Bowie produced Pop’s album, with the pair collaborating on much of the songwriting. Various musicians were brought in for the sessions, including Bowie’s bandmates George Murray and Dennis Davis.
We were all in the right place at the right time and it just worked out well for everybody concerned. I think it was collaborative, definitely, with Iggy. I spent a lot of time writing for him as well as producing. For me, Iggy’s strength was as a lyricist – I thought he was the funniest, darkest lyricist of the time. I really wanted to give him some musical support that would get him a wider audience. It just seemed so unfair that he was virtually neglected, as was Lou Reed when I first started working with him … I was going through a very experimental stage when I first started working with Iggy on The Idiot. I had some ideas on that which reached their fruition when I started working with Brian on Low. The Idiot, for me, was a kind of format for devising a new kind of musical scenario.
Seconds magazine, August/September 1995
The Idiot and Low were almost recorded back-to-back, with some musicians and studio staff working on both. Intriguingly, according to Thibault, ‘What In The World’ was recorded for The Idiot under a different title.
Low was recorded after The Idiot, but Low came out first.
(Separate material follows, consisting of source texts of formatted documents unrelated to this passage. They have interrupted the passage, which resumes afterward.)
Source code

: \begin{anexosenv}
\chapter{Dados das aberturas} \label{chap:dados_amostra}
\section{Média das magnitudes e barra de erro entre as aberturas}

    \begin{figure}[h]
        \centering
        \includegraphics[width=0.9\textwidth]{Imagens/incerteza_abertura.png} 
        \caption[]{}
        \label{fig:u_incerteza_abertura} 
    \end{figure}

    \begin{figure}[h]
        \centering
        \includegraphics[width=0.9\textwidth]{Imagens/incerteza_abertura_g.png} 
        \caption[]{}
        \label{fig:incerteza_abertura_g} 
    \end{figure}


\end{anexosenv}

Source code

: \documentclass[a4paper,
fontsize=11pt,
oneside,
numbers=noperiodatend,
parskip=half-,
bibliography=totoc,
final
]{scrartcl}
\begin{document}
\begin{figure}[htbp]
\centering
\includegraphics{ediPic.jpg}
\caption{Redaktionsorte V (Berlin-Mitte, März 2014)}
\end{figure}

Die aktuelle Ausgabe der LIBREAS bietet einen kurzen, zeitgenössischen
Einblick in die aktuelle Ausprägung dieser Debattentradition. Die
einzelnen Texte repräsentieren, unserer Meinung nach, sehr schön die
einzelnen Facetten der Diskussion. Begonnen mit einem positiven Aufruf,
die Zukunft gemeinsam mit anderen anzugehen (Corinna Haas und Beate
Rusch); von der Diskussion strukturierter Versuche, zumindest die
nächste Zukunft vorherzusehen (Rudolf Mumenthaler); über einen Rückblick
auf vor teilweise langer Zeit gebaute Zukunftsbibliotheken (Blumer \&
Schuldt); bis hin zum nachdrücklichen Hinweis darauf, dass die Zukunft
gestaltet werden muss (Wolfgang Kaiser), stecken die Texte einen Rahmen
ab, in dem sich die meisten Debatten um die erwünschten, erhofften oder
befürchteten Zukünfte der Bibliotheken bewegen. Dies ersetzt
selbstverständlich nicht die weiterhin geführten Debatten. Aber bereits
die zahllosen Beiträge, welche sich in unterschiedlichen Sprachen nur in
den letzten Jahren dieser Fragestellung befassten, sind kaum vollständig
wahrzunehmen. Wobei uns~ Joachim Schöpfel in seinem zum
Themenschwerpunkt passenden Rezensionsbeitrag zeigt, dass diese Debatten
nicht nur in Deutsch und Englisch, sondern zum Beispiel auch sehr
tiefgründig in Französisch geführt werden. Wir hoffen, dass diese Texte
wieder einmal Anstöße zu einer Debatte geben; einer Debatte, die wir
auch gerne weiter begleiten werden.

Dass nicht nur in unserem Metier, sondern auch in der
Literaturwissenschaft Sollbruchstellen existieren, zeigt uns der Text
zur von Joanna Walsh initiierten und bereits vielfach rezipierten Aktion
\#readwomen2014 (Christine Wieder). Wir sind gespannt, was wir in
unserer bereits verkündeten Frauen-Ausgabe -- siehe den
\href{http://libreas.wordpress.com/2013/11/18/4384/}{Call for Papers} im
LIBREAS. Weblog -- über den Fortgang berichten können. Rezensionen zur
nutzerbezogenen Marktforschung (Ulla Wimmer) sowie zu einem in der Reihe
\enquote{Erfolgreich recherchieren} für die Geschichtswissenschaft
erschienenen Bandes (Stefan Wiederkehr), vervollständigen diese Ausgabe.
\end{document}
David didn’t want anyone to say he was inspired by Iggy’s record when, in fact, it’s the same. Some of the songs we recorded for Iggy are found in Low, like ‘What In The World’ which was originally called ‘Isolation’.
Muziq.fr (translated)
The lyrics of ‘What In The World’ deal with alienation and insecurity. Although addressed to a “little girl with grey eyes,” Bowie could equally have been referring to his own months of isolation and depression in Los Angeles during the peak of his cocaine addiction:
So deep in your room
You never leave your room
Something deep inside of me
Yearning deep inside of me
Talking through the gloom
What in the world can I do?
What in the world can I do?
Indeed, in the next song on Low, the hit single ‘Sound And Vision’, he continues the theme, although this time singing in the first person:
Blue, blue, electric blue
That’s the colour of my room
Where I will live
Blue, bluePale blinds drawn all day
Nothing to do, nothing to say…
Live performances
‘What In The World’ was performed throughout the Isolar II Tour, which kicked off in San Diego on 29 March 1978.
The live arrangement was split in two halves: beginning with a lilting reggae beat, it was restarted after the second chorus at almost double speed. Recordings can be heard on the live albums Stage and Welcome To The Blackout (Live London ’78).
It was retained for the Serious Moonlight Tour, albeit with both parts played at faster tempos. A performance from Vancouver on 12 September 1983 is available on Serious Moonlight (Live ’83).
‘What In The World’ was also performed for some of the Outside and Heathen Tour dates in 1995 and 2002. Bowie’s final performance of the song was on 22 September 2002 at the Max-Schmeling-Halle in Berlin.